First, the folks assuming that automated systems are pretty much accurate need to connect with the notion of an “exception file” or a log containing names which are not in a dictionary. What if there is no dictionary? Well, that is a problem. What about names with different spellings and in different character sets? Well, that too is a problem.

Will the vendors of automated systems point out the need for subject matter experts to create dictionaries, perform quality and accuracy audits, and update the dictionaries? Well, sort of.

The point is that like many numerical recipes the expectation that a system is working with a high degree of accuracy is often incorrect. Strike that, substitute “sort of accurate.”

The write up states:

If that’s how the company want the platform to function, Facebook is going to have to get a lot better at making sure their algorithms don’t unfairly penalize people whose names don’t fit in with the Anglo-standard.

When it comes time to get the automated system back into sync with accurate entity extraction, there may be a big price tag.

What your vendor did not make that clear?

Explain your “surprise” to the chief financial officer who wants to understand how you overlooked costs which may be greater than the initial cost of the system.

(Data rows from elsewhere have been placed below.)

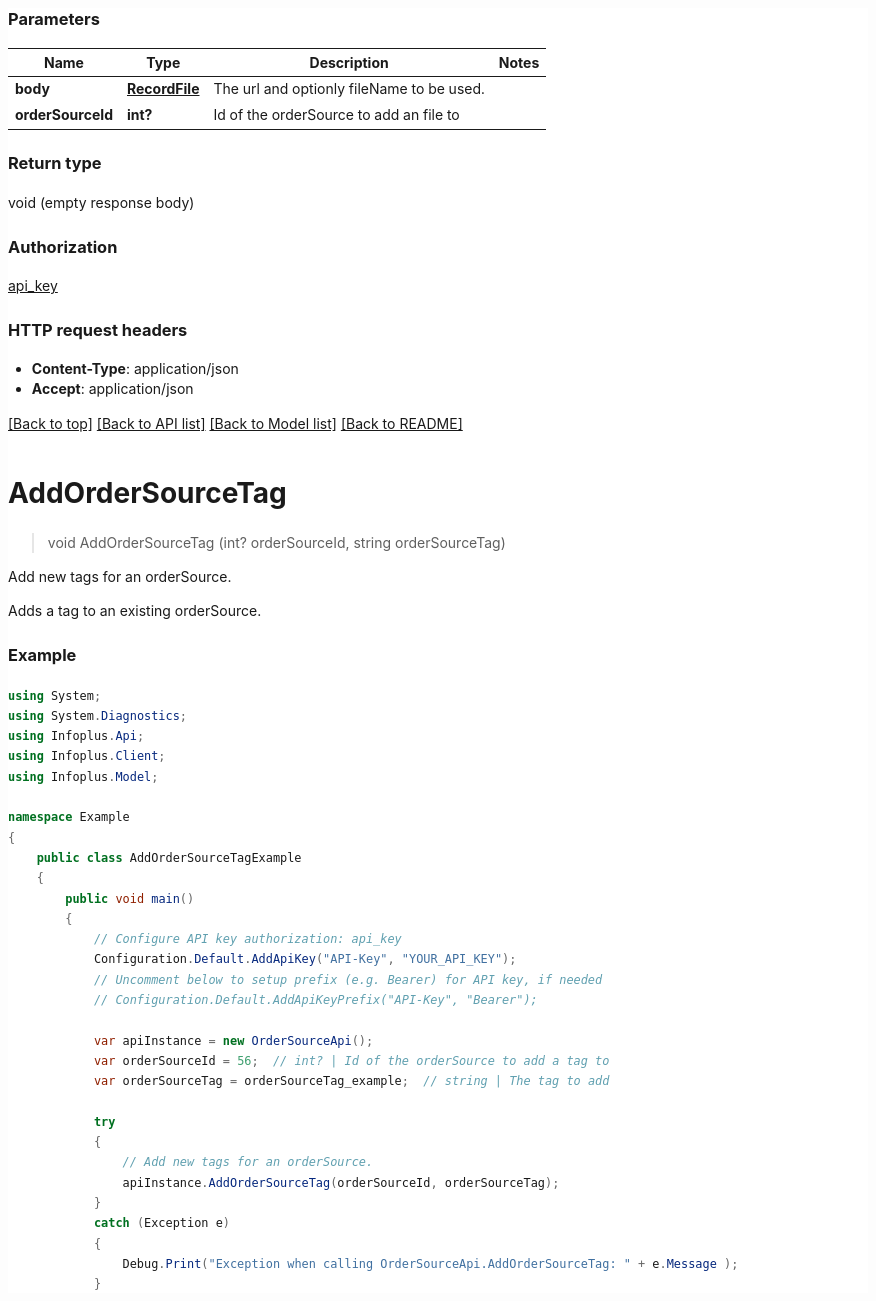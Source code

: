 ### Parameters

Name | Type | Description  | Notes
------------- | ------------- | ------------- | -------------
 **body** | [**RecordFile**](RecordFile.md)| The url and optionly fileName to be used. | 
 **orderSourceId** | **int?**| Id of the orderSource to add an file to | 

### Return type

void (empty response body)

### Authorization

[api_key](../README.md#api_key)

### HTTP request headers

 - **Content-Type**: application/json
 - **Accept**: application/json

[[Back to top]](#) [[Back to API list]](../README.md#documentation-for-api-endpoints) [[Back to Model list]](../README.md#documentation-for-models) [[Back to README]](../README.md)

<a name="addordersourcetag"></a>
# **AddOrderSourceTag**
> void AddOrderSourceTag (int? orderSourceId, string orderSourceTag)

Add new tags for an orderSource.

Adds a tag to an existing orderSource.

### Example
```csharp
using System;
using System.Diagnostics;
using Infoplus.Api;
using Infoplus.Client;
using Infoplus.Model;

namespace Example
{
    public class AddOrderSourceTagExample
    {
        public void main()
        {
            // Configure API key authorization: api_key
            Configuration.Default.AddApiKey("API-Key", "YOUR_API_KEY");
            // Uncomment below to setup prefix (e.g. Bearer) for API key, if needed
            // Configuration.Default.AddApiKeyPrefix("API-Key", "Bearer");

            var apiInstance = new OrderSourceApi();
            var orderSourceId = 56;  // int? | Id of the orderSource to add a tag to
            var orderSourceTag = orderSourceTag_example;  // string | The tag to add

            try
            {
                // Add new tags for an orderSource.
                apiInstance.AddOrderSourceTag(orderSourceId, orderSourceTag);
            }
            catch (Exception e)
            {
                Debug.Print("Exception when calling OrderSourceApi.AddOrderSourceTag: " + e.Message );
            }
```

Stephen E Arnold, November 23, 2015

Inferences: Check Before You Assume the Outputs Are Accurate

November 23, 2015

Predictive software works really well as long as the software does not have to deal with horse races, the stock market, and the actions of single person and his closest pals.

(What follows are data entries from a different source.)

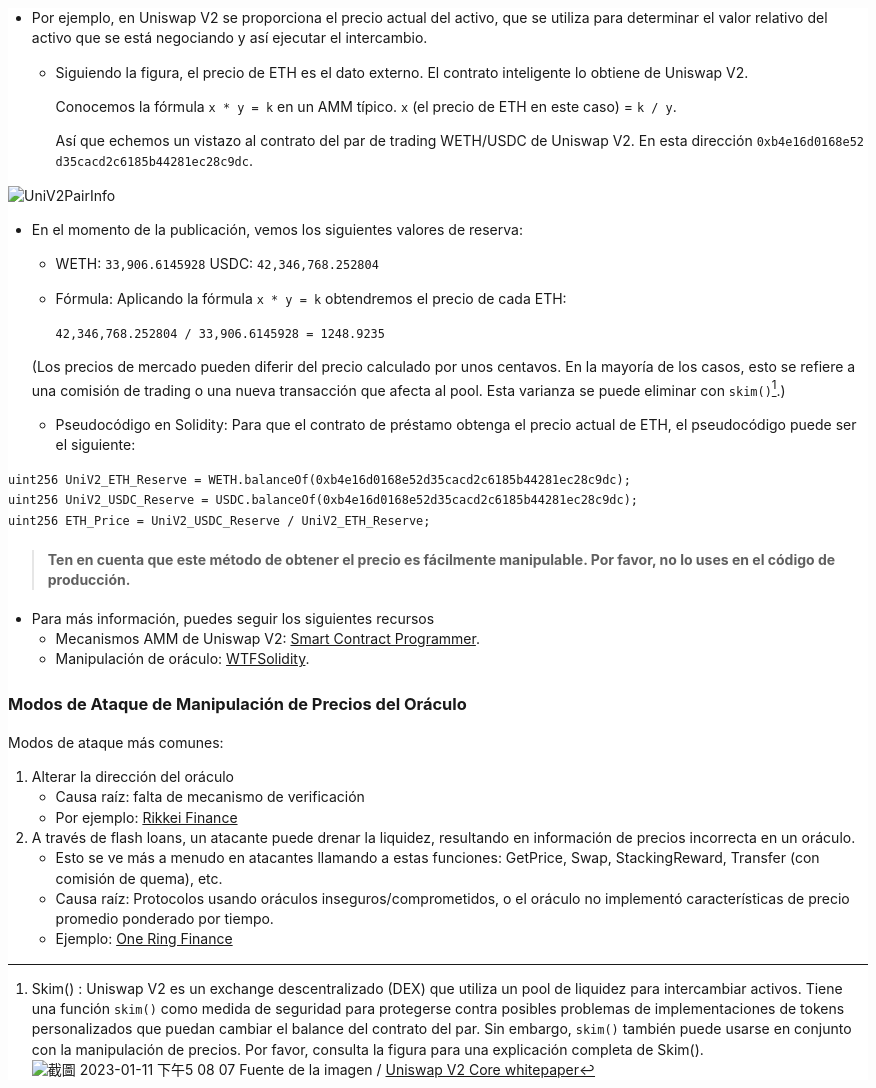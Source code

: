 * Por ejemplo, en Uniswap V2 se proporciona el precio actual del activo, que se utiliza para determinar el valor relativo del activo que se está negociando y así ejecutar el intercambio.

  * Siguiendo la figura, el precio de ETH es el dato externo. El contrato inteligente lo obtiene de Uniswap V2.

    Conocemos la fórmula `x * y = k` en un AMM típico. `x` (el precio de ETH en este caso) = `k / y`.

    Así que echemos un vistazo al contrato del par de trading WETH/USDC de Uniswap V2. En esta dirección `0xb4e16d0168e52d35cacd2c6185b44281ec28c9dc`.

![UniV2PairInfo](https://user-images.githubusercontent.com/26408530/211231355-0d1fb43e-280e-4328-b71e-9797be5ce7ec.png)

* En el momento de la publicación, vemos los siguientes valores de reserva:

  * WETH: `33,906.6145928`  USDC: `42,346,768.252804` 

  * Fórmula: Aplicando la fórmula `x * y = k` obtendremos el precio de cada ETH:

     `42,346,768.252804 / 33,906.6145928 = 1248.9235`
     
   (Los precios de mercado pueden diferir del precio calculado por unos centavos. En la mayoría de los casos, esto se refiere a una comisión de trading o una nueva transacción que afecta al pool. Esta varianza se puede eliminar con `skim()`[^1].)

  * Pseudocódigo en Solidity: Para que el contrato de préstamo obtenga el precio actual de ETH, el pseudocódigo puede ser el siguiente:

```solidity
uint256 UniV2_ETH_Reserve = WETH.balanceOf(0xb4e16d0168e52d35cacd2c6185b44281ec28c9dc);
uint256 UniV2_USDC_Reserve = USDC.balanceOf(0xb4e16d0168e52d35cacd2c6185b44281ec28c9dc);
uint256 ETH_Price = UniV2_USDC_Reserve / UniV2_ETH_Reserve;
```
   > #### Ten en cuenta que este método de obtener el precio es fácilmente manipulable. Por favor, no lo uses en el código de producción.

[^1]: Skim() :
Uniswap V2 es un exchange descentralizado (DEX) que utiliza un pool de liquidez para intercambiar activos. Tiene una función `skim()` como medida de seguridad para protegerse contra posibles problemas de implementaciones de tokens personalizados que puedan cambiar el balance del contrato del par. Sin embargo, `skim()` también puede usarse en conjunto con la manipulación de precios.
Por favor, consulta la figura para una explicación completa de Skim().
![截圖 2023-01-11 下午5 08 07](https://user-images.githubusercontent.com/107821372/211970534-67370756-d99e-4411-9a49-f8476a84bef1.png)
Fuente de la imagen / [Uniswap V2 Core whitepaper](https://uniswap.org/whitepaper.pdf)

* Para más información, puedes seguir los siguientes recursos
  * Mecanismos AMM de Uniswap V2: [Smart Contract Programmer](https://www.youtube.com/watch?v=Ar4Ik7Bov0U).
  * Manipulación de oráculo: [WTFSolidity](https://github.com/WTFAcademy/WTF-Solidity/blob/main/S15_OracleManipulation/readme.md).

### Modos de Ataque de Manipulación de Precios del Oráculo

Modos de ataque más comunes:

1. Alterar la dirección del oráculo
    * Causa raíz: falta de mecanismo de verificación
    * Por ejemplo: [Rikkei Finance](https://github.com/SunWeb3Sec/DeFiHackLabs#20220415-rikkei-finance---access-control--price-oracle-manipulation)
2. A través de flash loans, un atacante puede drenar la liquidez, resultando en información de precios incorrecta en un oráculo.
    * Esto se ve más a menudo en atacantes llamando a estas funciones: GetPrice, Swap, StackingReward, Transfer (con comisión de quema), etc.
    * Causa raíz: Protocolos usando oráculos inseguros/comprometidos, o el oráculo no implementó características de precio promedio ponderado por tiempo.
    * Ejemplo: [One Ring Finance](https://github.com/SunWeb3Sec/DeFiHackLabs#20220321-onering-finance---flashloan--price-oracle-manipulation)


[^2]: Las llamadas a funciones internas son invisibles para la blockchain ya que no crean nuevas transacciones o bloques. De esta manera, no pueden ser leídas por otros contratos inteligentes ni aparecer en el historial de transacciones de la blockchain.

Inferences from Backtest Results Are False Until Proven True” offers a useful reminder to those who want to depend on algorithms someone else set up. The notion is helpful when the data processed are unchecked, unfamiliar, or just assumed to be spot on.

The write up says:

the primary task of quantitative traders should be to prove specific backtest results worthless, rather than proving them useful.

What throws backtests off the track? The write up provides a useful list of reminders:

  1. Data-mining and data snooping bias
  2. Use of non tradable instruments
  3. Unrealistic accounting of frictional effects
  4. Use of the market close to enter positions instead of the more realistic open
  5. Use of dubious risk and money management methods
  6. Lack of effect on actual prices

The author is concerned about financial applications, but the advice may be helpful to those who just want to click a link, output a visualization, and assume the big spikes are really important to the decision you will influence in one hour.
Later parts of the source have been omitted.